• The LARB End-of-Year Editor Interviews: Sarah Mesle

    Editor’s Note: This is the sixth interview of several we’ll be publishing this month, all with our section editors. They’re an eclectic bunch, each with their own projects and day jobs. Like the rest of the LARB ecosystem, they rely on the donations of our readership, and we hope you’ll consider giving this month. This one is with Sarah Mesle, our Senior Humanities Editor. 

    Give us some background – how did you end up working at LARB? What do you do for LARB? What do you do when you’re not working for LARB?

    I snuck into LARB through the Young Adult door.  In the fall of 2012 I pitched Cecil Castellucci, LARB’s YA editor, an essay about boyhood in young adult books.  I remember agonizing over the pitch — I was SO anxious — and being very relieved by Cecil’s enthusiastic and immediate welcome. So I wrote a few YA things, and through that met Evan Kindley, LARB’s previous humanities editor.  I started helping him out with editing a few academic book reviews, and then stepped into his position when he decided to move on.

    I still write for LARB, most typically for the Dear Television column. But my main role is to solicit and edit Humanities pieces, which can be really wide ranging — this year, I’ve done pieces on academic titles like Raul Coronado’s A World Not to Come, on the golden age of television, on wanting sailor tattoos.  I’m really grateful for the freedom I’m given to cover a wide range of topics. Less officially, I spend a decent amount of time nattering at Jonathan for working too hard (he works too hard) and arguing with Walter about commas (spoiler: Walter is always right).

    When I’m not at LARB, I teach in the Writing Program at USC.  Students there are pretty amazing because they all have skate boards and, at 18, know more about sound design than I probably ever will.

    Could you talk about one of the pieces you submitted for the 2014 LARB Digital Anthology? What was it, what was the editing process, and why did you submit it? (The 2014 LARB Digital Anthology is available as a thank-you to donors of $50 or above during our fund drive.)
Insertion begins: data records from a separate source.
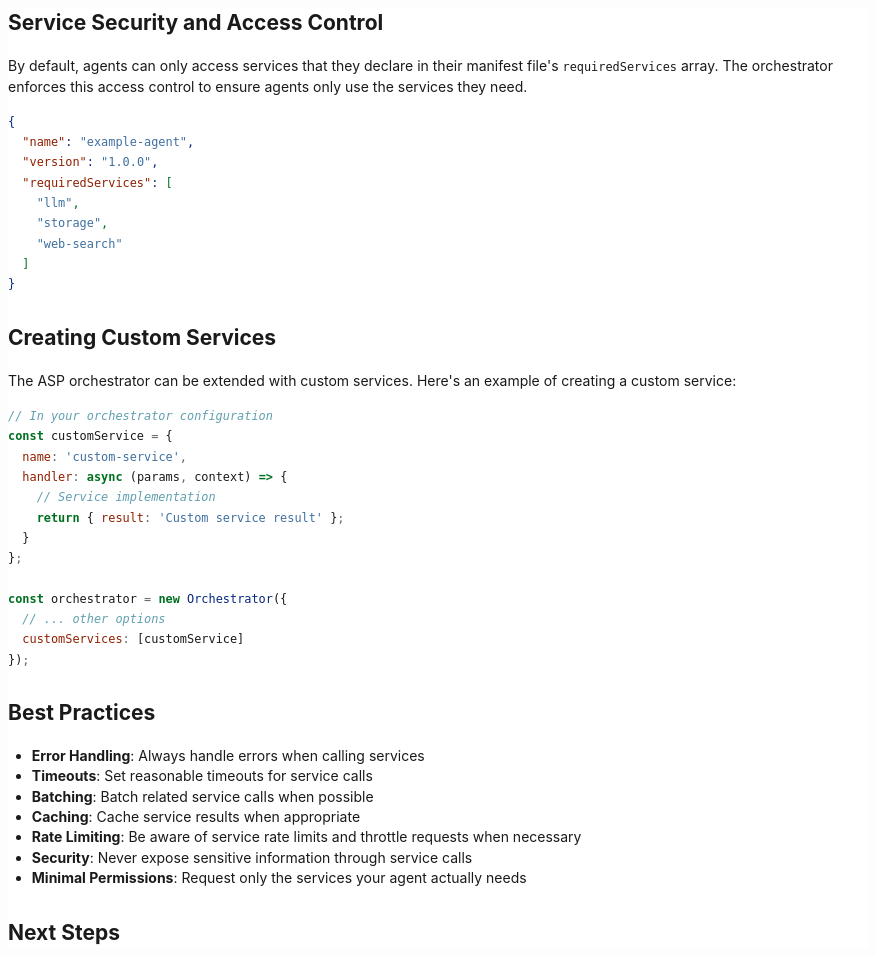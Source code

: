 ## Service Security and Access Control

By default, agents can only access services that they declare in their manifest file's `requiredServices` array. The orchestrator enforces this access control to ensure agents only use the services they need.

```json
{
  "name": "example-agent",
  "version": "1.0.0",
  "requiredServices": [
    "llm",
    "storage",
    "web-search"
  ]
}
```

## Creating Custom Services

The ASP orchestrator can be extended with custom services. Here's an example of creating a custom service:

```javascript
// In your orchestrator configuration
const customService = {
  name: 'custom-service',
  handler: async (params, context) => {
    // Service implementation
    return { result: 'Custom service result' };
  }
};

const orchestrator = new Orchestrator({
  // ... other options
  customServices: [customService]
});
```

## Best Practices

- **Error Handling**: Always handle errors when calling services
- **Timeouts**: Set reasonable timeouts for service calls
- **Batching**: Batch related service calls when possible
- **Caching**: Cache service results when appropriate
- **Rate Limiting**: Be aware of service rate limits and throttle requests when necessary
- **Security**: Never expose sensitive information through service calls
- **Minimal Permissions**: Request only the services your agent actually needs

## Next Steps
    First of all, let me just say that it was really hard to pick — and it would have been much harder if I hadn’t just had the opportunity in September to compile an entire Humanities ePub.  But I was happy to pick these two!  One, Ariana Kelly’s Going Up, was such an elegant history and essay; Ariana is wonderful at bringing forgotten histories to life. And Jacquelyn Ardam and Jeremy Schmidt’s essay on Susan Sontag’s digital archive — well, this one was almost a no brainer. Jackie and Jeremy were so on the ball in anticipating how fascinating the opportunity to search Sontag’s hard drive would be, and so intellectually supple in their account of what that kind of research can and can’t offer.  Their piece got picked up everywhere — who doesn’t want to think about Sontag being on Sephora’s email list?

    While I’m at it, let me also give a pitch for the Anthology’s YA pieces — those are both wonderful too. Robin Wasserman’s especially is one of the pieces LARB ran this year that is most emotionally moving to me.  But I will let Cecil talk about those!

    Talk about a book you read this year you’d recommend – could be recent or old, well-known or unknown. As long as you read it this year and you think it’s worth reading. 

    YA! Two friends published novels that I would recommend: Leigh Bardugo’s conclusion to the Grisha trilogy was glorious, and Marie Rutkoski’s Winner’s Crime — it’s actually not officially out until next spring — is both seductive and knife-to-the-heart devastating.

    Beyond that, I’ve been writing lately about an intensely crazy 19c novel that I would recommend to anyone: Mary Denison’s Old Hepsy (1858). It will totally upset your understanding of midcentury antislavery fiction, if that is something that interests you (it should!) and also features incest, a curse, a horse that may or may not be possessed by a demon, and a happy ending (kind of) involving a newspaper press. Something for everyone!